Is there a way to "disconnect" the automated filtering of the dropdown list, and have the parameter in a datasource filter where I would have something like "'DateCreatedDMY'n >= 'Selected Month Year'n".
Any idea ?
thanks a lot
Control objects such as dropdowns and others will only automatically filter report objects if the control is added to report or page prompt sections. If you add the control to the report body, and don't define any interaction between this control and other report objects, then you can define an advanced filter expression like the one you said and apply it to the object(s) you want to filter.

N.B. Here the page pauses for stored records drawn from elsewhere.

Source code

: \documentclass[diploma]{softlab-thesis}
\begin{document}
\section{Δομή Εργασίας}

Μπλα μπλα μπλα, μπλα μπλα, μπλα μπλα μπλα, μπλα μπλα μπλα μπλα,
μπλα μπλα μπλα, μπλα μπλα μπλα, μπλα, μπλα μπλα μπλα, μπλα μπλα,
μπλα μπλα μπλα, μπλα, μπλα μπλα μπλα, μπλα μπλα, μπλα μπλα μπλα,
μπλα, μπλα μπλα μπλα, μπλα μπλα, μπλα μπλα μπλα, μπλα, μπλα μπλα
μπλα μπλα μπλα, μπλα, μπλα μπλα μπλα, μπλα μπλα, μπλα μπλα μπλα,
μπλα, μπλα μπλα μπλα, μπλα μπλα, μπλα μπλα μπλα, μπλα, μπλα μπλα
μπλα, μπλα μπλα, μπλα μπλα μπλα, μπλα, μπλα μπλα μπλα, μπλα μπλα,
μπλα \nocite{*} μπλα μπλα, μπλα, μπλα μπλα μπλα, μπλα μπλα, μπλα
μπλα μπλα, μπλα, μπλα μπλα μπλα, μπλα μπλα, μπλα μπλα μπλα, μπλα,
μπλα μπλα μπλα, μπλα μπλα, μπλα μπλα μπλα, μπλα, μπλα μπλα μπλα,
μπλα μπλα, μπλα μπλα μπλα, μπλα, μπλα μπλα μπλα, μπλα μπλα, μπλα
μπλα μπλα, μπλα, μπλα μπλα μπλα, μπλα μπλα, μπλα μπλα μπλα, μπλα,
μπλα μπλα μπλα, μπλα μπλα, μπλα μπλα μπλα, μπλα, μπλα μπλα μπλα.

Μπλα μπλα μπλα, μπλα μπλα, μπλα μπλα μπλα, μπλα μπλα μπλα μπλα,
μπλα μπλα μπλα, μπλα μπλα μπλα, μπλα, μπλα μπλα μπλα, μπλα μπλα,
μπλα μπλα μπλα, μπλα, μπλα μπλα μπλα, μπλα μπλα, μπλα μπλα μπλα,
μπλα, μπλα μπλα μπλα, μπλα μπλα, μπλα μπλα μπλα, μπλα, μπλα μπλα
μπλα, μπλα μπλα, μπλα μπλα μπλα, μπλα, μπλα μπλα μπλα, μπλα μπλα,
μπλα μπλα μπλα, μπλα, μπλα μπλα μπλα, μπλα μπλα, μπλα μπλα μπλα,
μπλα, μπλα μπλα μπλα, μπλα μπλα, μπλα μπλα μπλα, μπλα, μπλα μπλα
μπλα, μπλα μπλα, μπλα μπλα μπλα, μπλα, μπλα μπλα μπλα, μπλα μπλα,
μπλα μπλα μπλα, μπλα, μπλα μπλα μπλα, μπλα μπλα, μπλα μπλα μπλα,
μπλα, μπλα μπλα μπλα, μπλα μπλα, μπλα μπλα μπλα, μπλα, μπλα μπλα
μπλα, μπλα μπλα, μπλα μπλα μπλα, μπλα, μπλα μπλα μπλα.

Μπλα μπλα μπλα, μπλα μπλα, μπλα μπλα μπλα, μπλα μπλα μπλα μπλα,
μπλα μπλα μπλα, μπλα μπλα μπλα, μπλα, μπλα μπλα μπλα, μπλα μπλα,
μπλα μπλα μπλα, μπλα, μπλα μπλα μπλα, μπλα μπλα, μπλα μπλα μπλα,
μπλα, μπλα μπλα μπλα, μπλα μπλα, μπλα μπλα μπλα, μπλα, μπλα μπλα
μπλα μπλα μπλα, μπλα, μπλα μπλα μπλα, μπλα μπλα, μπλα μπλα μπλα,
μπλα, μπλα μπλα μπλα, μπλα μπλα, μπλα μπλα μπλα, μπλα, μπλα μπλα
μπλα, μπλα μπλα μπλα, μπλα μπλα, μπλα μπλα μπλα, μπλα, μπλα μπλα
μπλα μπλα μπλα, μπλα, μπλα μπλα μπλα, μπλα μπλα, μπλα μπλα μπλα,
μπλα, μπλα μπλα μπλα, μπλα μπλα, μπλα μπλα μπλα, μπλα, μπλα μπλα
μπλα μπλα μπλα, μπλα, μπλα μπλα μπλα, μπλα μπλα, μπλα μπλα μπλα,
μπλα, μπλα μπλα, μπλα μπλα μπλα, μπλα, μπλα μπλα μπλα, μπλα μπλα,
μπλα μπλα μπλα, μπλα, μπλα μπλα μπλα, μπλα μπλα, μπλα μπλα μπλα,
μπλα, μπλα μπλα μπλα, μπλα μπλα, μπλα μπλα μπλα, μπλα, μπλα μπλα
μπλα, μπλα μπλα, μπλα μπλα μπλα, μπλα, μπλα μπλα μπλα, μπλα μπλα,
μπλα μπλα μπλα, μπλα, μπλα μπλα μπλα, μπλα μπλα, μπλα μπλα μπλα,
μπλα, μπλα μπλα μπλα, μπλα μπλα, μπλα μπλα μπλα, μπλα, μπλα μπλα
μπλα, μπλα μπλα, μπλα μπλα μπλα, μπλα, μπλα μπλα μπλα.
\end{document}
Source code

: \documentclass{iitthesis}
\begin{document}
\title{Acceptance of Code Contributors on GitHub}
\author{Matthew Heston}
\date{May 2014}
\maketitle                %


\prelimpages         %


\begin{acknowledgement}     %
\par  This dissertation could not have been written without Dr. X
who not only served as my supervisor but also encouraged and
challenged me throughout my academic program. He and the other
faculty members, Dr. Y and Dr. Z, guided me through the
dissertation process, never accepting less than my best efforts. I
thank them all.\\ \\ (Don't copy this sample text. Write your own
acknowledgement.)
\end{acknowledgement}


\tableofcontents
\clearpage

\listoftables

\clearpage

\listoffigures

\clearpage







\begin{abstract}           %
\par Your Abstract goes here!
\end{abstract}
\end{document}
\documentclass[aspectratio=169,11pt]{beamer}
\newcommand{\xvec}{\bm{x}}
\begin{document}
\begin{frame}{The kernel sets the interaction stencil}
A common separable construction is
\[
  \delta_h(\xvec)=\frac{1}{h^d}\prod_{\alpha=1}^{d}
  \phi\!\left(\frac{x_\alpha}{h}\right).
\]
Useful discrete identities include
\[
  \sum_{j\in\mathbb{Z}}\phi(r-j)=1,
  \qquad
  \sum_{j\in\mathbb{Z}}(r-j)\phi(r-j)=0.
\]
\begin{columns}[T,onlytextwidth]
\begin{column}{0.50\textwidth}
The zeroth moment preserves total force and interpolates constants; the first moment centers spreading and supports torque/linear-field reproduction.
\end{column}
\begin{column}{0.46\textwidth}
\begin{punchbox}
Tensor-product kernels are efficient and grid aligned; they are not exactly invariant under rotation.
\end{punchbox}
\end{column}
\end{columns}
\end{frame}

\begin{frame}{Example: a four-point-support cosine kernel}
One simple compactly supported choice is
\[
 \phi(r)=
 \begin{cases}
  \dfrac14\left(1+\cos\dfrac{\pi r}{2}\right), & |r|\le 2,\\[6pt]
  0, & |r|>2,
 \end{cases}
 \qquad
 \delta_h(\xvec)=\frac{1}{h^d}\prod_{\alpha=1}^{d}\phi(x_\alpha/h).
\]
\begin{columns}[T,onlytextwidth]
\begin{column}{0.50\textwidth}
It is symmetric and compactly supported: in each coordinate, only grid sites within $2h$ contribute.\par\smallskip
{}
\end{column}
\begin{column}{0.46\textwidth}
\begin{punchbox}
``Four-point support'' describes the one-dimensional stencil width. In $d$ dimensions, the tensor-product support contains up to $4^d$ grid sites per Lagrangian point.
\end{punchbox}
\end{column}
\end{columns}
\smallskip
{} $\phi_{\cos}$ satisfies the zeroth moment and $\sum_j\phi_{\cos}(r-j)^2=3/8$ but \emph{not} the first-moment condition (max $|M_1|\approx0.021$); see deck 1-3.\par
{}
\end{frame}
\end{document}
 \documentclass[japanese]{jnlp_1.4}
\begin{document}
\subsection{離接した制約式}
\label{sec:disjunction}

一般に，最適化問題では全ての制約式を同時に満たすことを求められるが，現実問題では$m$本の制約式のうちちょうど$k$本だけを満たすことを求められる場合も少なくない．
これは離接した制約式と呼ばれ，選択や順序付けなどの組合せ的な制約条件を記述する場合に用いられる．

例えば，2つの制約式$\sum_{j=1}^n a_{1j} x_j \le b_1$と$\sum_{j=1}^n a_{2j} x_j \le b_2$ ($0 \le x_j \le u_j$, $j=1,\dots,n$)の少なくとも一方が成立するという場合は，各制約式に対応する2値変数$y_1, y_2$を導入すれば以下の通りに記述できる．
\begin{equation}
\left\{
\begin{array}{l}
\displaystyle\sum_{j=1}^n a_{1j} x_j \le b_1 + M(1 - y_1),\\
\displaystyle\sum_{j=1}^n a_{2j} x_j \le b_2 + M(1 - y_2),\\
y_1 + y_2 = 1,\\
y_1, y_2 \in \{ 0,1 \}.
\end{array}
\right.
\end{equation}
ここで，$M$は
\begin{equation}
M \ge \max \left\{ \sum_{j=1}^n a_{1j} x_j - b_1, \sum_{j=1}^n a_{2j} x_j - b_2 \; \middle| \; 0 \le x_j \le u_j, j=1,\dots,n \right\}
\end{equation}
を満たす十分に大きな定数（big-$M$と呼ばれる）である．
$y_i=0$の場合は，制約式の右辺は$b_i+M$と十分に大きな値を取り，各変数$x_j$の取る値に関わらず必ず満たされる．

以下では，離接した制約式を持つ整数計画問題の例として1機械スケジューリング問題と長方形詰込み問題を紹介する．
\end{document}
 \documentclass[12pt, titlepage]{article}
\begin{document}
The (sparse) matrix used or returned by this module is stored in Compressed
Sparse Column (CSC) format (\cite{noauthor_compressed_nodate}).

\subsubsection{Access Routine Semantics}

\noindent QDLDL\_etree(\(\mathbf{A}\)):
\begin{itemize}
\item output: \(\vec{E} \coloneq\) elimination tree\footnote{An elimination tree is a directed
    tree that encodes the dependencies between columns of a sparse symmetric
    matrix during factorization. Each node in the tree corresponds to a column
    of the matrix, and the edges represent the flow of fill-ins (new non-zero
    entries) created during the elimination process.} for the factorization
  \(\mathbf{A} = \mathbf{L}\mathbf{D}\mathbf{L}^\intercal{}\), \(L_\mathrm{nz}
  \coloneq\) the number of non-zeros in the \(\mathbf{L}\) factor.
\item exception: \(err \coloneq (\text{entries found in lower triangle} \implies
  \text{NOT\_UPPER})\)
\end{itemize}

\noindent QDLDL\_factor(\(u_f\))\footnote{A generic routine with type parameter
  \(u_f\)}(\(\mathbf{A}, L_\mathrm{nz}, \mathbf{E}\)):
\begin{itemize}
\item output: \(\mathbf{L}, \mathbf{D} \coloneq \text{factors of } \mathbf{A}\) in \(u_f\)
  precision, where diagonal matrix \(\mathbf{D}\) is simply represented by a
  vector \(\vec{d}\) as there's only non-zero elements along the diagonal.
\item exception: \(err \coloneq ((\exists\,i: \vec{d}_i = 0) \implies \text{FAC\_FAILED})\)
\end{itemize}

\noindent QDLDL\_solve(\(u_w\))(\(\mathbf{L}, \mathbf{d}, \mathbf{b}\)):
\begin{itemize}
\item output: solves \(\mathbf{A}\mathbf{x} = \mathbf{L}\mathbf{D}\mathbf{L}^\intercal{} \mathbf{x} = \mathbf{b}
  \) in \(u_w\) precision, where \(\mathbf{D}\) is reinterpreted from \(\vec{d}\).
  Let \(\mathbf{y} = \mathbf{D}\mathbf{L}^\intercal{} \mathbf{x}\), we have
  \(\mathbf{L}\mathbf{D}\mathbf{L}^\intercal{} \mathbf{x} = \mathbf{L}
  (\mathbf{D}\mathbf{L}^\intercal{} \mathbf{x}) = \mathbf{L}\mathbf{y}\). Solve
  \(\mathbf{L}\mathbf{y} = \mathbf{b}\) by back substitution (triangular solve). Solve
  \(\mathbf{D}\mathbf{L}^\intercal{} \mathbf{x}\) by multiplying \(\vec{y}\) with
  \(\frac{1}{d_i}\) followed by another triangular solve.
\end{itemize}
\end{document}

Got it, thanks for your answer.
The point is, I have multiple datasource in this report, each tabs having on datasource with its own graphs/objects. So putting the dropdown on the top would feel like it can filter the date of all datasources, which I guess cannot be possible.
I feel I always go to a dead end every time I want to do something on SAS...
but thanks for answering !
You can still use the solution proposed here to filter objects in other tabs (sections/pages) that are associated with different data sources. You only need to create that calculated item that was called Selected Month Year on each data source that you have in your report.
OK but the dropdown list gets populated by a date field coming from ONE of the datasources, before being reformatted to MM-YYYY (step 1 to 3 in your diagram).
So I assume this will work ONLY if the datasource used to populate the dropdown list has the maximum date values (start date and end date), compared to the others, if I want this to work.
Correct?
If your date selector is supposed to filter multiple sources, then it would make sense to me to create a "calendar" table just to feed the selector.
It's worth to mention that the next release (VA 8.3) will offer the ability to manipulate and join tables from the report design interface which will help derive such tables on the fly.
This may not be related to the post but I was wondering if it is possible in SAS VA to create multiple date ranges in one view?
For example: Say I have revenue (x-axis) and profit (y-axis). I would like to create a view that demonstrates revenue across quarters (i.e., multiple date ranges).
I am not entirely sure if this is a time series? I know this is possible in Tableau.